The other thing worth knowing — onshore UAE courts run in Arabic. Every pleading, every memo, every annexure goes in translated and certified. Federal Law No. 10 of 2017 on Notarisation and the Civil Procedure Law (Federal Decree-Law No. 42 of 2022) both assume Arabic as the court language [1]. If your lawsuit firm doesn't draft natively in Arabic, you're paying a translator markup and losing nuance. Both.
Onshore vs DIFC vs ADGM — pick the right battlefield
This is where most clients get it wrong before they've even signed an engagement letter.
Onshore courts (Dubai Courts, Abu Dhabi Judicial Department, Sharjah Courts, etc.) apply UAE civil law. Arabic-language. Three tiers: First Instance, Appeal, Cassation. Filing fees in Dubai are 6% of claim value, capped at AED 40,000 across the three stages combined under Dubai Law No. 21 of 2015 and its executive regulations [2].
DIFC Courts apply common law, run in English, and you can choose them by contract even if neither party sits in DIFC — provided the opt-in clause is drafted correctly under DIFC Courts Law No. 10 of 2004 [3]. Court fees are 2-5% of the claim value with no upper cap, which gets expensive on big claims.
ADGM Courts also apply English common law under the Application of English Law Regulations 2015. Similar fee structure to DIFC.
A decent lawsuit firm will tell you upfront which forum gives you the best odds — and the lower total cost. If the contract has a jurisdiction clause, you're usually stuck with it. If it doesn't, there's real strategy in choosing.
Watch out: A judgment from DIFC or ADGM courts is enforceable onshore via the Judicial Authority Law (Dubai Law No. 12 of 2004 as amended) and Memorandum of Understanding with onshore execution courts. But execution still takes 2-4 months in practice. Plan for it.
Fees: what you should actually pay
There's no published fee scale for advocates in the UAE. Article 19 of the Legal Profession Law just says fees must be "fair." Helpful, isn't it.
In practice, here's what the market looks like in 2024-2025:
- Hourly rates: AED 800-1,500 for senior associates at mid-tier firms; AED 2,000-4,500 for partners at the larger international outfits with UAE litigation desks.
- Fixed fees per stage: A straightforward debt-recovery claim under AED 500,000 runs AED 15,000-35,000 for First Instance, plus separate fees for Appeal and Cassation.
- Contingency/success fees: Permitted but capped at 20% of the recovered amount under Article 28 of the Legal Profession Law. Any firm quoting you 30-40% contingency is breaking the rules.
- Retainers: Most lawsuit firms want 50-100% upfront for fixed-fee work. Negotiate it. Half on engagement, half on filing is normal.
Ask for the engagement letter to break out: professional fees, court filing fees (6% in Dubai onshore), translation costs (AED 80-150 per page for certified legal translation), expert fees if a court-appointed expert gets involved (AED 10,000-50,000 is common), and process server fees.
If the firm won't itemise, that's a flag.
Credentials that actually matter
Forget the LinkedIn awards.

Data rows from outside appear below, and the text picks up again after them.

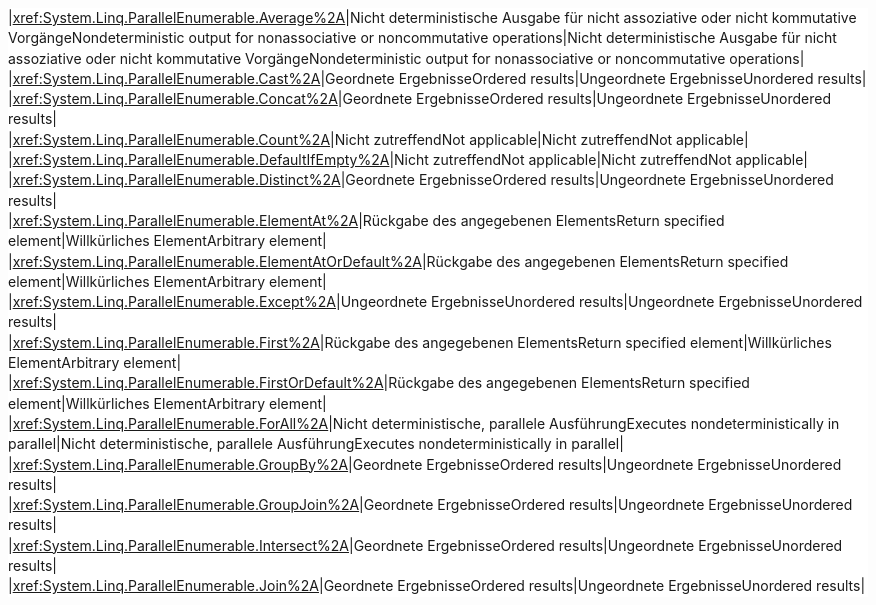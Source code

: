 |<xref:System.Linq.ParallelEnumerable.Average%2A>|<span data-ttu-id="cf074-143">Nicht deterministische Ausgabe für nicht assoziative oder nicht kommutative Vorgänge</span><span class="sxs-lookup"><span data-stu-id="cf074-143">Nondeterministic output for nonassociative or noncommutative operations</span></span>|<span data-ttu-id="cf074-144">Nicht deterministische Ausgabe für nicht assoziative oder nicht kommutative Vorgänge</span><span class="sxs-lookup"><span data-stu-id="cf074-144">Nondeterministic output for nonassociative or noncommutative operations</span></span>|  
|<xref:System.Linq.ParallelEnumerable.Cast%2A>|<span data-ttu-id="cf074-145">Geordnete Ergebnisse</span><span class="sxs-lookup"><span data-stu-id="cf074-145">Ordered results</span></span>|<span data-ttu-id="cf074-146">Ungeordnete Ergebnisse</span><span class="sxs-lookup"><span data-stu-id="cf074-146">Unordered results</span></span>|  
|<xref:System.Linq.ParallelEnumerable.Concat%2A>|<span data-ttu-id="cf074-147">Geordnete Ergebnisse</span><span class="sxs-lookup"><span data-stu-id="cf074-147">Ordered results</span></span>|<span data-ttu-id="cf074-148">Ungeordnete Ergebnisse</span><span class="sxs-lookup"><span data-stu-id="cf074-148">Unordered results</span></span>|  
|<xref:System.Linq.ParallelEnumerable.Count%2A>|<span data-ttu-id="cf074-149">Nicht zutreffend</span><span class="sxs-lookup"><span data-stu-id="cf074-149">Not applicable</span></span>|<span data-ttu-id="cf074-150">Nicht zutreffend</span><span class="sxs-lookup"><span data-stu-id="cf074-150">Not applicable</span></span>|  
|<xref:System.Linq.ParallelEnumerable.DefaultIfEmpty%2A>|<span data-ttu-id="cf074-151">Nicht zutreffend</span><span class="sxs-lookup"><span data-stu-id="cf074-151">Not applicable</span></span>|<span data-ttu-id="cf074-152">Nicht zutreffend</span><span class="sxs-lookup"><span data-stu-id="cf074-152">Not applicable</span></span>|  
|<xref:System.Linq.ParallelEnumerable.Distinct%2A>|<span data-ttu-id="cf074-153">Geordnete Ergebnisse</span><span class="sxs-lookup"><span data-stu-id="cf074-153">Ordered results</span></span>|<span data-ttu-id="cf074-154">Ungeordnete Ergebnisse</span><span class="sxs-lookup"><span data-stu-id="cf074-154">Unordered results</span></span>|  
|<xref:System.Linq.ParallelEnumerable.ElementAt%2A>|<span data-ttu-id="cf074-155">Rückgabe des angegebenen Elements</span><span class="sxs-lookup"><span data-stu-id="cf074-155">Return specified element</span></span>|<span data-ttu-id="cf074-156">Willkürliches Element</span><span class="sxs-lookup"><span data-stu-id="cf074-156">Arbitrary element</span></span>|  
|<xref:System.Linq.ParallelEnumerable.ElementAtOrDefault%2A>|<span data-ttu-id="cf074-157">Rückgabe des angegebenen Elements</span><span class="sxs-lookup"><span data-stu-id="cf074-157">Return specified element</span></span>|<span data-ttu-id="cf074-158">Willkürliches Element</span><span class="sxs-lookup"><span data-stu-id="cf074-158">Arbitrary element</span></span>|  
|<xref:System.Linq.ParallelEnumerable.Except%2A>|<span data-ttu-id="cf074-159">Ungeordnete Ergebnisse</span><span class="sxs-lookup"><span data-stu-id="cf074-159">Unordered results</span></span>|<span data-ttu-id="cf074-160">Ungeordnete Ergebnisse</span><span class="sxs-lookup"><span data-stu-id="cf074-160">Unordered results</span></span>|  
|<xref:System.Linq.ParallelEnumerable.First%2A>|<span data-ttu-id="cf074-161">Rückgabe des angegebenen Elements</span><span class="sxs-lookup"><span data-stu-id="cf074-161">Return specified element</span></span>|<span data-ttu-id="cf074-162">Willkürliches Element</span><span class="sxs-lookup"><span data-stu-id="cf074-162">Arbitrary element</span></span>|  
|<xref:System.Linq.ParallelEnumerable.FirstOrDefault%2A>|<span data-ttu-id="cf074-163">Rückgabe des angegebenen Elements</span><span class="sxs-lookup"><span data-stu-id="cf074-163">Return specified element</span></span>|<span data-ttu-id="cf074-164">Willkürliches Element</span><span class="sxs-lookup"><span data-stu-id="cf074-164">Arbitrary element</span></span>|  
|<xref:System.Linq.ParallelEnumerable.ForAll%2A>|<span data-ttu-id="cf074-165">Nicht deterministische, parallele Ausführung</span><span class="sxs-lookup"><span data-stu-id="cf074-165">Executes nondeterministically in parallel</span></span>|<span data-ttu-id="cf074-166">Nicht deterministische, parallele Ausführung</span><span class="sxs-lookup"><span data-stu-id="cf074-166">Executes nondeterministically in parallel</span></span>|  
|<xref:System.Linq.ParallelEnumerable.GroupBy%2A>|<span data-ttu-id="cf074-167">Geordnete Ergebnisse</span><span class="sxs-lookup"><span data-stu-id="cf074-167">Ordered results</span></span>|<span data-ttu-id="cf074-168">Ungeordnete Ergebnisse</span><span class="sxs-lookup"><span data-stu-id="cf074-168">Unordered results</span></span>|  
|<xref:System.Linq.ParallelEnumerable.GroupJoin%2A>|<span data-ttu-id="cf074-169">Geordnete Ergebnisse</span><span class="sxs-lookup"><span data-stu-id="cf074-169">Ordered results</span></span>|<span data-ttu-id="cf074-170">Ungeordnete Ergebnisse</span><span class="sxs-lookup"><span data-stu-id="cf074-170">Unordered results</span></span>|  
|<xref:System.Linq.ParallelEnumerable.Intersect%2A>|<span data-ttu-id="cf074-171">Geordnete Ergebnisse</span><span class="sxs-lookup"><span data-stu-id="cf074-171">Ordered results</span></span>|<span data-ttu-id="cf074-172">Ungeordnete Ergebnisse</span><span class="sxs-lookup"><span data-stu-id="cf074-172">Unordered results</span></span>|  
|<xref:System.Linq.ParallelEnumerable.Join%2A>|<span data-ttu-id="cf074-173">Geordnete Ergebnisse</span><span class="sxs-lookup"><span data-stu-id="cf074-173">Ordered results</span></span>|<span data-ttu-id="cf074-174">Ungeordnete Ergebnisse</span><span class="sxs-lookup"><span data-stu-id="cf074-174">Unordered results</span></span>|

Check these:
1. Ministry of Justice registration. Every UAE-national advocate appearing before onshore courts must hold a current MOJ licence. You can verify it on the MOJ portal. Foreign lawyers can be "legal consultants" but cannot sign onshore pleadings.
2. Court of Cassation rights. Only advocates with 10+ years of practice can appear before the Cassation court under Article 7 of the Legal Profession Law. If your case might go to Cassation — and big-ticket ones often do — make sure your lawsuit firm has someone with those rights, not just a junior who'll need to refer the case out later.
3. DIFC/ADGM registration. Separate registers. DIFC has the Part I (rights of audience) and Part II (registered) lists maintained by the DIFC Courts Registry. ADGM has its own under the ADGM Courts Procedure Rules 2016.
4. Local language and bench knowledge. Sounds soft, isn't. Judges in Dubai's Commercial Circuit have different drafting preferences than those in Abu Dhabi's. A firm that's been before the specific circuit hearing your case knows what works.
For more on choosing legal representation across practice areas, see our guide on civil disputes in the UAE.
Red flags I'd walk away from
After years of seeing clients arrive at my office holding bad engagement letters, here's what makes me wince:
- Guaranteed outcomes. No competent lawyer guarantees a result. Article 28 of the Legal Profession Law actually prohibits it.
- Cash-only fee arrangements. Reputable firms invoice through a UAE bank account and provide a tax invoice with the 5% VAT line itemised. If they want cash to avoid VAT, they're cutting other corners too.
- No written engagement letter. Required under Article 22. Walk out.
- Power of Attorney that's too broad. You'll need to sign a POA at a Notary Public for the lawyer to file. Make sure it's case-specific and time-limited. A general POA giving someone the right to litigate any matter on your behalf is overkill and risky.
- Pressure to file immediately. Limitation periods matter (15 years for most civil claims under Article 473 of the Civil Transactions Law, shorter for specific categories), but a firm rushing you to file without a proper merits analysis is selling fees, not advice.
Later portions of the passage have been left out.